Using the listing below, print exactly everything from the line with "感谢[【B站AIChanne" down to the line with "Parachains of the same kind", both included, and nothing more.

■ LISTED ENTRIES
== == ==
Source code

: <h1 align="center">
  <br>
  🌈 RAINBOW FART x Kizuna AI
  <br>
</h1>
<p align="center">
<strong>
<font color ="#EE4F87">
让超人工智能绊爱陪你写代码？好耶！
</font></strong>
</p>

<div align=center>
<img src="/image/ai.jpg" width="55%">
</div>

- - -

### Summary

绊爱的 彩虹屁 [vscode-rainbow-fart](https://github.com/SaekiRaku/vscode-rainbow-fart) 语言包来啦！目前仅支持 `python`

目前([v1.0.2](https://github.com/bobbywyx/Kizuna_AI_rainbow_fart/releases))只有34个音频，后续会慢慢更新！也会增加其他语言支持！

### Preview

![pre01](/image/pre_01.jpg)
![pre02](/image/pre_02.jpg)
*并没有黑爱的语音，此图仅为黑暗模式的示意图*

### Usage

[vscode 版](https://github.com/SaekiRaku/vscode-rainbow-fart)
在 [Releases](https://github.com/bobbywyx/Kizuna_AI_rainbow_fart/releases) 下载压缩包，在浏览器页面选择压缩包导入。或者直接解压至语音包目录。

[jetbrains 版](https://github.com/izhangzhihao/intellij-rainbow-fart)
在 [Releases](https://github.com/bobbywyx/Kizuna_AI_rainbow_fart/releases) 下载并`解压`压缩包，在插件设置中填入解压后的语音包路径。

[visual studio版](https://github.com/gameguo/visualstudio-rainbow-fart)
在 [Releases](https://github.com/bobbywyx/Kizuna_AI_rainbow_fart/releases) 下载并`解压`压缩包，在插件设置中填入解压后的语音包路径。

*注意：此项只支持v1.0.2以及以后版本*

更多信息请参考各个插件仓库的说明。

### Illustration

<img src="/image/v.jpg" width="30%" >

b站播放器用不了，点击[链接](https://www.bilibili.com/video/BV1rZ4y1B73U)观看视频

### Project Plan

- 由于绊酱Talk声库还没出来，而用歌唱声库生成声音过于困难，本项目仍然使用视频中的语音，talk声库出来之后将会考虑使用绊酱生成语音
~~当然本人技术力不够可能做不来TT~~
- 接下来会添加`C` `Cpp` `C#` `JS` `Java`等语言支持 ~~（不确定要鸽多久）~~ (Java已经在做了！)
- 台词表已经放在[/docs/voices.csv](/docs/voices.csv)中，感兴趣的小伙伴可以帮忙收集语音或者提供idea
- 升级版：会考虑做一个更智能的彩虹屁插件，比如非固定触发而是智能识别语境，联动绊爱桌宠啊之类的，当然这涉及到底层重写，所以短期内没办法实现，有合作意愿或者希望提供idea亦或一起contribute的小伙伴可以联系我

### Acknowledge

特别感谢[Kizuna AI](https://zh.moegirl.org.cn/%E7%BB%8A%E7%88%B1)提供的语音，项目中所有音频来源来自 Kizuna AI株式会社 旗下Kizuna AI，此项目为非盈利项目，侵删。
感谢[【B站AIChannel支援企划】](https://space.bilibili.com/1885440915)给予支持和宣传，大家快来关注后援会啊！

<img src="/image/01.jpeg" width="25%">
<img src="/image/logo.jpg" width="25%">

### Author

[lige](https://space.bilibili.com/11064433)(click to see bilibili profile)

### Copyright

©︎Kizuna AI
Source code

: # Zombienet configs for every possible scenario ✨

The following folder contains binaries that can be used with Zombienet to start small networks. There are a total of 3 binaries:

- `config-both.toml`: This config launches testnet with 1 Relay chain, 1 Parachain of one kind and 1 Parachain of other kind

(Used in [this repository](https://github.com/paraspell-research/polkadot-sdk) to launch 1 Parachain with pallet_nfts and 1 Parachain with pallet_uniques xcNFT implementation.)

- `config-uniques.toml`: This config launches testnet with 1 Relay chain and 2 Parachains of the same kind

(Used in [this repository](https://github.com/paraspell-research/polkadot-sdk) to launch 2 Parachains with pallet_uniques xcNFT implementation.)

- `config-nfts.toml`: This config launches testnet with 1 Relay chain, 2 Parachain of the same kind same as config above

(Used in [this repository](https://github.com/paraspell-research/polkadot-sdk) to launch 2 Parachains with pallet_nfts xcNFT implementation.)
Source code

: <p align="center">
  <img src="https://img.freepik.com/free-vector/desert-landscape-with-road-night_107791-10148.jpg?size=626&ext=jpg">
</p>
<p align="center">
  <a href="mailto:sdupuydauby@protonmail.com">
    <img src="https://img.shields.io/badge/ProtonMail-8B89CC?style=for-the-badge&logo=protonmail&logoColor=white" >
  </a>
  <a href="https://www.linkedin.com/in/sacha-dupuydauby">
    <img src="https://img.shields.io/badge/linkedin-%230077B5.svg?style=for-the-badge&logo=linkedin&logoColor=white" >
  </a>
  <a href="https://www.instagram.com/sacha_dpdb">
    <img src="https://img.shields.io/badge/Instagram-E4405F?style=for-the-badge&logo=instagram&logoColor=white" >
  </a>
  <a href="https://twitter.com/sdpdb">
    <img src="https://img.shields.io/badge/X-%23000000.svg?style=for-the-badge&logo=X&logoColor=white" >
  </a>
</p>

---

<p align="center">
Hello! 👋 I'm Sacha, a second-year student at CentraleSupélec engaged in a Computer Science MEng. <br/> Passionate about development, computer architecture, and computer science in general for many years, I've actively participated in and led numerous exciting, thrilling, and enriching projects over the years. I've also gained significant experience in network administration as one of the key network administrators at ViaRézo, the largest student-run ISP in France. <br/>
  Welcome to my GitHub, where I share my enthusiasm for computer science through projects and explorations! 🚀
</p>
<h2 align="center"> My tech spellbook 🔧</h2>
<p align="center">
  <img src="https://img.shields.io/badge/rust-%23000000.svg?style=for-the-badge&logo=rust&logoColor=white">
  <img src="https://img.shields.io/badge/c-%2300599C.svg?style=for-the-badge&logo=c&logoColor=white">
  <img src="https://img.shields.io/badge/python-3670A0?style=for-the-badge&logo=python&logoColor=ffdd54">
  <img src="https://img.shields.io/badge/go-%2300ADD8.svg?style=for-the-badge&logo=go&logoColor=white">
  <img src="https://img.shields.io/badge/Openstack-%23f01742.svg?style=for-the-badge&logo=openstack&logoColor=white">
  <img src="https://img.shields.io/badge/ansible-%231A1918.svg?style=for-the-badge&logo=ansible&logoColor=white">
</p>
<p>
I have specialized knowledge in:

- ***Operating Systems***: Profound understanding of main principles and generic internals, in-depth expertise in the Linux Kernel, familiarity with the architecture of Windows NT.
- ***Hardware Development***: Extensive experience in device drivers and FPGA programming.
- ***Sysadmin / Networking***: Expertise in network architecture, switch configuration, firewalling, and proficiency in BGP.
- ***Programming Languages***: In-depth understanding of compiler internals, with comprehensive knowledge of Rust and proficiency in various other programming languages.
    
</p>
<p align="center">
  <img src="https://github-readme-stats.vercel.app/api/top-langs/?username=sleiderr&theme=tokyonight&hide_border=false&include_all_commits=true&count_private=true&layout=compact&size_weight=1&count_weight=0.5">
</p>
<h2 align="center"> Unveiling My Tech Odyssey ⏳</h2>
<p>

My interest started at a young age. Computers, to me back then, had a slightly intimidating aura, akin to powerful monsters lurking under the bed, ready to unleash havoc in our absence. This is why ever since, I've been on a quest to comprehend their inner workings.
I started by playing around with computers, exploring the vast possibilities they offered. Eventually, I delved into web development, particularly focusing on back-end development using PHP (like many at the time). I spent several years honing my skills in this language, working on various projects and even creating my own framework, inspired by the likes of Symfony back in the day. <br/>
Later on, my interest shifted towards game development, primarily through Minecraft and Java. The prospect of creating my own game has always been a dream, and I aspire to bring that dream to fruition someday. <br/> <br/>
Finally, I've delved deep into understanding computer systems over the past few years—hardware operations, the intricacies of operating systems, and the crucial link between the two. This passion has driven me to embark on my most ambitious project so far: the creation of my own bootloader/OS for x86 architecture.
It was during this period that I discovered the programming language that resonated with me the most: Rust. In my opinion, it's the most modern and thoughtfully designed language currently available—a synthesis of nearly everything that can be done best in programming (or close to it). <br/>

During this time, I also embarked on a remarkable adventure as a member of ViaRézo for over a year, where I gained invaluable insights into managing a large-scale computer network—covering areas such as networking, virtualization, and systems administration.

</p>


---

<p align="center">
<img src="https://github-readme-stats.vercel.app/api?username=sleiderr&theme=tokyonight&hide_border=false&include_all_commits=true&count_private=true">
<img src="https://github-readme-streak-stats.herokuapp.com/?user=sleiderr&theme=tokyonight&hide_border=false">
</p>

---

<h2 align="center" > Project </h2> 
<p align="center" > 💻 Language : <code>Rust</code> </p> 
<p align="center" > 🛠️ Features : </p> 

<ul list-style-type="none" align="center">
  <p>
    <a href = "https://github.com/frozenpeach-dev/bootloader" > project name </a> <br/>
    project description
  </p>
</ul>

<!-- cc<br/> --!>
== == ==
■ TASK RESPONSE
感谢[【B站AIChannel支援企划】](https://space.bilibili.com/1885440915)给予支持和宣传，大家快来关注后援会啊！

<img src="/image/01.jpeg" width="25%">
<img src="/image/logo.jpg" width="25%">

### Author

[lige](https://space.bilibili.com/11064433)(click to see bilibili profile)

### Copyright

©︎Kizuna AI
Source code

: # Zombienet configs for every possible scenario ✨

The following folder contains binaries that can be used with Zombienet to start small networks. There are a total of 3 binaries:

- `config-both.toml`: This config launches testnet with 1 Relay chain, 1 Parachain of one kind and 1 Parachain of other kind

(Used in [this repository](https://github.com/paraspell-research/polkadot-sdk) to launch 1 Parachain with pallet_nfts and 1 Parachain with pallet_uniques xcNFT implementation.)

- `config-uniques.toml`: This config launches testnet with 1 Relay chain and 2 Parachains of the same kind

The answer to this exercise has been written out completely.